To Sancreed again to try and get better views of the ring-billed gull, I arrive to find once again, no gulls. Waiting and searching for almost an hour I do see a pair of peregrines but no ring-billed. 

Another cycling birder arrives, Alex and he tells me that the Iceland gull has been seen recently at a farm along the Pendeen road. Alex also says that the best place to see chough is at Kenidjack.
The wind is sometimes coming from my side, sometimes behind me and I reach the ploughed field suggested by Alex to find it devoid of any birds.
I carry on down to Kenidjack and am thrilled to find a number of chough in the alley by the sewage works. There are a few flying around loosely connected to jackdaw and rook flocks. A couple land on a nearby derelict and ruined mine building. One has a number of rings on it's legs.

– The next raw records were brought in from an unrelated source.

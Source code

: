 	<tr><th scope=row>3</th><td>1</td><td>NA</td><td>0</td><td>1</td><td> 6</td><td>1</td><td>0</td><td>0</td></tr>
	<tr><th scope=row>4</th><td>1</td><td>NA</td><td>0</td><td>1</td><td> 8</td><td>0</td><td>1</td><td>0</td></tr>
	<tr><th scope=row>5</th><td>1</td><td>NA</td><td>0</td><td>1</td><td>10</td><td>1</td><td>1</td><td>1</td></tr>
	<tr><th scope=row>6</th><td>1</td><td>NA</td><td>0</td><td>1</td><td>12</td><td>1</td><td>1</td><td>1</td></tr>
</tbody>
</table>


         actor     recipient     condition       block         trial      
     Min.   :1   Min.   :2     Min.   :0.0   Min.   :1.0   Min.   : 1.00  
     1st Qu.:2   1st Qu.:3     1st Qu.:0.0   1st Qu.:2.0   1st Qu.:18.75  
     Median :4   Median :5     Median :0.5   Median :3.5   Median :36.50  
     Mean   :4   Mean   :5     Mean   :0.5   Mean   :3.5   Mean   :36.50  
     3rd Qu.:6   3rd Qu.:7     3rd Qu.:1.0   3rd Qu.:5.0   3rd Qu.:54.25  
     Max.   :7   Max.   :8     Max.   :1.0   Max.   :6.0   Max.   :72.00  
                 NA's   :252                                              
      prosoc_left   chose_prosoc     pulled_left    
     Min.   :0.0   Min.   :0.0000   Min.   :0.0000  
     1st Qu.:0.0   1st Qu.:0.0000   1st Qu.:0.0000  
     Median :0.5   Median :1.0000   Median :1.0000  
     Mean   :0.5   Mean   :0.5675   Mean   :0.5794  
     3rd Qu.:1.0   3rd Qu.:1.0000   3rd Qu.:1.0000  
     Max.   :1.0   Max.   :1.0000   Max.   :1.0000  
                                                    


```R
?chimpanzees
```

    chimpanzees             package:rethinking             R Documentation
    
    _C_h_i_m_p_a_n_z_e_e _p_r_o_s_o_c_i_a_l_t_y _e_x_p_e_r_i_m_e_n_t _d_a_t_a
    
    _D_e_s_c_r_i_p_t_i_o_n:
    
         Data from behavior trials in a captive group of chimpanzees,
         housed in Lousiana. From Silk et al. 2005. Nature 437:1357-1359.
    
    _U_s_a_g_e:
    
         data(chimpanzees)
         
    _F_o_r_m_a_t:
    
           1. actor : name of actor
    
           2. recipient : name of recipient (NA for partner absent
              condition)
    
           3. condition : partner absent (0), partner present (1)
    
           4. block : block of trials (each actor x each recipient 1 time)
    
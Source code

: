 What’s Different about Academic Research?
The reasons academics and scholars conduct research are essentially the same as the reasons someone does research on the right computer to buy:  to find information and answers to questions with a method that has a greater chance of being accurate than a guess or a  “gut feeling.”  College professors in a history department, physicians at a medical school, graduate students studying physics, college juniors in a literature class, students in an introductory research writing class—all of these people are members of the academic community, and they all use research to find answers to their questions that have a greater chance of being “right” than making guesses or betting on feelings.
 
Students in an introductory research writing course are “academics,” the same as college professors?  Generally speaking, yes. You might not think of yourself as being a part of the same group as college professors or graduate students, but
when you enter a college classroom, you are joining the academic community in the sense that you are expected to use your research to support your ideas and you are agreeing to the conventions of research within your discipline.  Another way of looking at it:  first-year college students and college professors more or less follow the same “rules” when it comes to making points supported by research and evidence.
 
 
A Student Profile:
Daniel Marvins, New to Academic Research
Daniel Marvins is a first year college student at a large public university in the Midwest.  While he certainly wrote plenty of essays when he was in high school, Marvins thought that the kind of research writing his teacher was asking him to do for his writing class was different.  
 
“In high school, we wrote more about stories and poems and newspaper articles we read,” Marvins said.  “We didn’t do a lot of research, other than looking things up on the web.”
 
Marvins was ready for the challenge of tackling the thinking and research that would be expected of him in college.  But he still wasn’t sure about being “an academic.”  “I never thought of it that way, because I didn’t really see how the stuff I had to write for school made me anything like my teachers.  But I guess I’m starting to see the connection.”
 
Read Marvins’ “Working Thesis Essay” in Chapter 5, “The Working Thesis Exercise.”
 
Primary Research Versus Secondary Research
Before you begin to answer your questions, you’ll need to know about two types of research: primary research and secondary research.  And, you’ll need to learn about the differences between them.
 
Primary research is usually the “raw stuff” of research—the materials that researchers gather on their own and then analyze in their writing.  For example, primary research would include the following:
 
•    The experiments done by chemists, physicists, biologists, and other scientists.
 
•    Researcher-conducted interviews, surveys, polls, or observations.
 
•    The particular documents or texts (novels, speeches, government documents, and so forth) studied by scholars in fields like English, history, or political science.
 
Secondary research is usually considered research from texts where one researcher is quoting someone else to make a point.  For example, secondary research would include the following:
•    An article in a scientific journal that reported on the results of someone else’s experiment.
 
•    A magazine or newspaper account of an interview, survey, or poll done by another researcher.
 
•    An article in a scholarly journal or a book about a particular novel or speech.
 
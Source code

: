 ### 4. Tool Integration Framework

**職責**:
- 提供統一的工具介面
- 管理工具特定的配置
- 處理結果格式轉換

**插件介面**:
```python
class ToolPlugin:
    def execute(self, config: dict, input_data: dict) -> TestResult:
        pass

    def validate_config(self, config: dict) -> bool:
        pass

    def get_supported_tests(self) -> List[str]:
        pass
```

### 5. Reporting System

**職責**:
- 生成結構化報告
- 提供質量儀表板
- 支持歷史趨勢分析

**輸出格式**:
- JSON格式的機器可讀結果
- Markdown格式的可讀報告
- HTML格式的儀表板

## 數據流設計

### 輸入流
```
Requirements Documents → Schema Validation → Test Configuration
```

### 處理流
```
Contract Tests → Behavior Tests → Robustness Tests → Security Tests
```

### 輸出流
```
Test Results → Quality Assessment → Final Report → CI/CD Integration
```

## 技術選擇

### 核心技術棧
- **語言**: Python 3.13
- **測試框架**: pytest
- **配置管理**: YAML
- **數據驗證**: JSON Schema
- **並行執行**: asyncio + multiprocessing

Having successfully found and seen chough well, unlike back in 2015 when the BBC Cornwall presenter had nailed me with the question of whether I had seen Cornish chough. I hadn't. So with them on the year list, celebrating what could have been a tricky bird if I hadn't had them here, I cycle to Mousehole to try for gulls; an Iceland gull was reported yesterday.
First stop is Newlyn Harbour where a very close great northern diver is seen. 

Two Cornish birders tell me that the juvenile glaucous gull is just off the beach nearby and it sure is. Large and pale, the glaucous stands out amongst the smaller herring gulls.

To Mousehole I stop for a while beside an allotment where the owner has created a number of figures using whatever materials have come to hand.

Sitting on the rocks beside the car park in Mousehole I add gannet and fulmar to the year list. There are small parties of auks passing and a number of kittiwakes also.
A friendly local birder with an amazing Deputy Dog-looking hat comes up, Paul Semmens, and together we search for the gull as he talks about his work in monitoring cetaceans in the area. Paul says he sees around two and a half cetaceans over a year, mostly porpoise and dolphins with the occasional whale.
We move around a small headland and meet another two birders Chris and the famous Mashuq. All week whenever I have met Cornish birders they have told me that Mashuq is the gull expert for the county.

Mashuq finds a white winger, possibly the Iceland but half of it is hidden by the rocks. Chris lets me have a look and following their directions I find the bird, seeing a pale mantle and head; the latter looking smaller and rounder than a glaucous head would be. Half an Iceland, it doesn't go onto year list and as darkness falls and after saying goodbye to one and all, I head back to the youth hostel.

The Green Year list now stands at 142, eighteen ahead of where I was at this time last year.